**What to produce:** Would you extract the whole listing below and retype it exactly?

/---

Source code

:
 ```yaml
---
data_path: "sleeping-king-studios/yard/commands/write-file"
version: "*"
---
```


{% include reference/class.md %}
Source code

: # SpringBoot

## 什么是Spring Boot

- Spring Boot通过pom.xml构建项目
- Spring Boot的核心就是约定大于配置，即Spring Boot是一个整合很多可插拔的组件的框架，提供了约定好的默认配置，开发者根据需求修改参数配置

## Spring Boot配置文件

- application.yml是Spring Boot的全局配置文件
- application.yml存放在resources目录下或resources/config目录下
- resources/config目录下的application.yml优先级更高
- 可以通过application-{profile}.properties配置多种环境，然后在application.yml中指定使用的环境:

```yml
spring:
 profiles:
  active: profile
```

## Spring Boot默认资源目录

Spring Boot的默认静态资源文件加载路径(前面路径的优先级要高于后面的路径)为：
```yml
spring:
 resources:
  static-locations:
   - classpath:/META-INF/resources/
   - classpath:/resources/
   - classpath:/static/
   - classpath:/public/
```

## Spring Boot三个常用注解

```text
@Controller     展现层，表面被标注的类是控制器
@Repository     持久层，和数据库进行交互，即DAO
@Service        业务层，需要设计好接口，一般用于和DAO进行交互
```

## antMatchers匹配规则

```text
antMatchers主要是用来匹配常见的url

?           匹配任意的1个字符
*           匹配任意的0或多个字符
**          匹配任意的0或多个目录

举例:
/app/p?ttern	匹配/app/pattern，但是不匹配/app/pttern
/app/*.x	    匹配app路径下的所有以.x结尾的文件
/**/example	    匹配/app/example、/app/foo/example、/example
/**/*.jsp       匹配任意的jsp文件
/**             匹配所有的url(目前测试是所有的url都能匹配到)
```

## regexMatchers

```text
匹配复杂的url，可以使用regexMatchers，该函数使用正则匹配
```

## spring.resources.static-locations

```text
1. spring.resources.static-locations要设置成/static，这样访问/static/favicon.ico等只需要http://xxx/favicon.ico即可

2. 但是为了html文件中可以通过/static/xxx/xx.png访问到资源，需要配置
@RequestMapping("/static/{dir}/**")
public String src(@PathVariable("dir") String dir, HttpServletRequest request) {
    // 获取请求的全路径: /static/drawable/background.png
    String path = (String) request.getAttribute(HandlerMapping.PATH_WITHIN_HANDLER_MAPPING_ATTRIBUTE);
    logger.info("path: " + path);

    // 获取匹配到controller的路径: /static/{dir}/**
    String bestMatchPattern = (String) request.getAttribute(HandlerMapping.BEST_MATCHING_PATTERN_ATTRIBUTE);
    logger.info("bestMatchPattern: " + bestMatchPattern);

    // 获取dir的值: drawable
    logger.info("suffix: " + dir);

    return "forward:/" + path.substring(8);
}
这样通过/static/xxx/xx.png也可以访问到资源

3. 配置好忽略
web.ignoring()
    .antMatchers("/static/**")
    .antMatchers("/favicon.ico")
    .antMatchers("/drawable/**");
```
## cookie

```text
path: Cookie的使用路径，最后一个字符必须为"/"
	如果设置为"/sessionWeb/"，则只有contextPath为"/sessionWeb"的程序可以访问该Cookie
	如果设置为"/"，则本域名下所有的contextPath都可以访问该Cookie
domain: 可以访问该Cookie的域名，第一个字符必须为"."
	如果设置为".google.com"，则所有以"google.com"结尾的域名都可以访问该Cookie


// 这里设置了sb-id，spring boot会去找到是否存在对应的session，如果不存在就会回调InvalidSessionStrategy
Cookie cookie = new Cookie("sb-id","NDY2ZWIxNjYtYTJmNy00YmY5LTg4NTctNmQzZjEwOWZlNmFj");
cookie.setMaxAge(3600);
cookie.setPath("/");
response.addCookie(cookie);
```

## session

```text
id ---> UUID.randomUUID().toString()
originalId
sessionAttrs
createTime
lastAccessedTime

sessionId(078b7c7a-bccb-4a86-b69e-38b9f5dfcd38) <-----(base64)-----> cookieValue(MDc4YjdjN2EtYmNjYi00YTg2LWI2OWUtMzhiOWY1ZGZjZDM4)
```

\---

**Response:**
Source code

:
 ```yaml
---
data_path: "sleeping-king-studios/yard/commands/write-file"
version: "*"
---
```


{% include reference/class.md %}
Source code

: # SpringBoot

## 什么是Spring Boot

- Spring Boot通过pom.xml构建项目
- Spring Boot的核心就是约定大于配置，即Spring Boot是一个整合很多可插拔的组件的框架，提供了约定好的默认配置，开发者根据需求修改参数配置

## Spring Boot配置文件

- application.yml是Spring Boot的全局配置文件
- application.yml存放在resources目录下或resources/config目录下
- resources/config目录下的application.yml优先级更高
- 可以通过application-{profile}.properties配置多种环境，然后在application.yml中指定使用的环境:

```yml
spring:
 profiles:
  active: profile
```

## Spring Boot默认资源目录

Spring Boot的默认静态资源文件加载路径(前面路径的优先级要高于后面的路径)为：
```yml
spring:
 resources:
  static-locations:
   - classpath:/META-INF/resources/
   - classpath:/resources/
   - classpath:/static/
   - classpath:/public/
```

## Spring Boot三个常用注解

```text
@Controller     展现层，表面被标注的类是控制器
@Repository     持久层，和数据库进行交互，即DAO
@Service        业务层，需要设计好接口，一般用于和DAO进行交互
```

## antMatchers匹配规则

```text
antMatchers主要是用来匹配常见的url

?           匹配任意的1个字符
*           匹配任意的0或多个字符
**          匹配任意的0或多个目录

举例:
/app/p?ttern	匹配/app/pattern，但是不匹配/app/pttern
/app/*.x	    匹配app路径下的所有以.x结尾的文件
/**/example	    匹配/app/example、/app/foo/example、/example
/**/*.jsp       匹配任意的jsp文件
/**             匹配所有的url(目前测试是所有的url都能匹配到)
```

## regexMatchers

```text
匹配复杂的url，可以使用regexMatchers，该函数使用正则匹配
```

## spring.resources.static-locations

```text
1. spring.resources.static-locations要设置成/static，这样访问/static/favicon.ico等只需要http://xxx/favicon.ico即可

2. 但是为了html文件中可以通过/static/xxx/xx.png访问到资源，需要配置
@RequestMapping("/static/{dir}/**")
public String src(@PathVariable("dir") String dir, HttpServletRequest request) {
    // 获取请求的全路径: /static/drawable/background.png
    String path = (String) request.getAttribute(HandlerMapping.PATH_WITHIN_HANDLER_MAPPING_ATTRIBUTE);
    logger.info("path: " + path);

    // 获取匹配到controller的路径: /static/{dir}/**
    String bestMatchPattern = (String) request.getAttribute(HandlerMapping.BEST_MATCHING_PATTERN_ATTRIBUTE);
    logger.info("bestMatchPattern: " + bestMatchPattern);

    // 获取dir的值: drawable
    logger.info("suffix: " + dir);

    return "forward:/" + path.substring(8);
}
这样通过/static/xxx/xx.png也可以访问到资源

3. 配置好忽略
web.ignoring()
    .antMatchers("/static/**")
    .antMatchers("/favicon.ico")
    .antMatchers("/drawable/**");
```
## cookie

```text
path: Cookie的使用路径，最后一个字符必须为"/"
	如果设置为"/sessionWeb/"，则只有contextPath为"/sessionWeb"的程序可以访问该Cookie
	如果设置为"/"，则本域名下所有的contextPath都可以访问该Cookie
domain: 可以访问该Cookie的域名，第一个字符必须为"."
	如果设置为".google.com"，则所有以"google.com"结尾的域名都可以访问该Cookie


// 这里设置了sb-id，spring boot会去找到是否存在对应的session，如果不存在就会回调InvalidSessionStrategy
Cookie cookie = new Cookie("sb-id","NDY2ZWIxNjYtYTJmNy00YmY5LTg4NTctNmQzZjEwOWZlNmFj");
cookie.setMaxAge(3600);
cookie.setPath("/");
response.addCookie(cookie);
```

## session

```text
id ---> UUID.randomUUID().toString()
originalId
sessionAttrs
createTime
lastAccessedTime

sessionId(078b7c7a-bccb-4a86-b69e-38b9f5dfcd38) <-----(base64)-----> cookieValue(MDc4YjdjN2EtYmNjYi00YTg2LWI2OWUtMzhiOWY1ZGZjZDM4)
```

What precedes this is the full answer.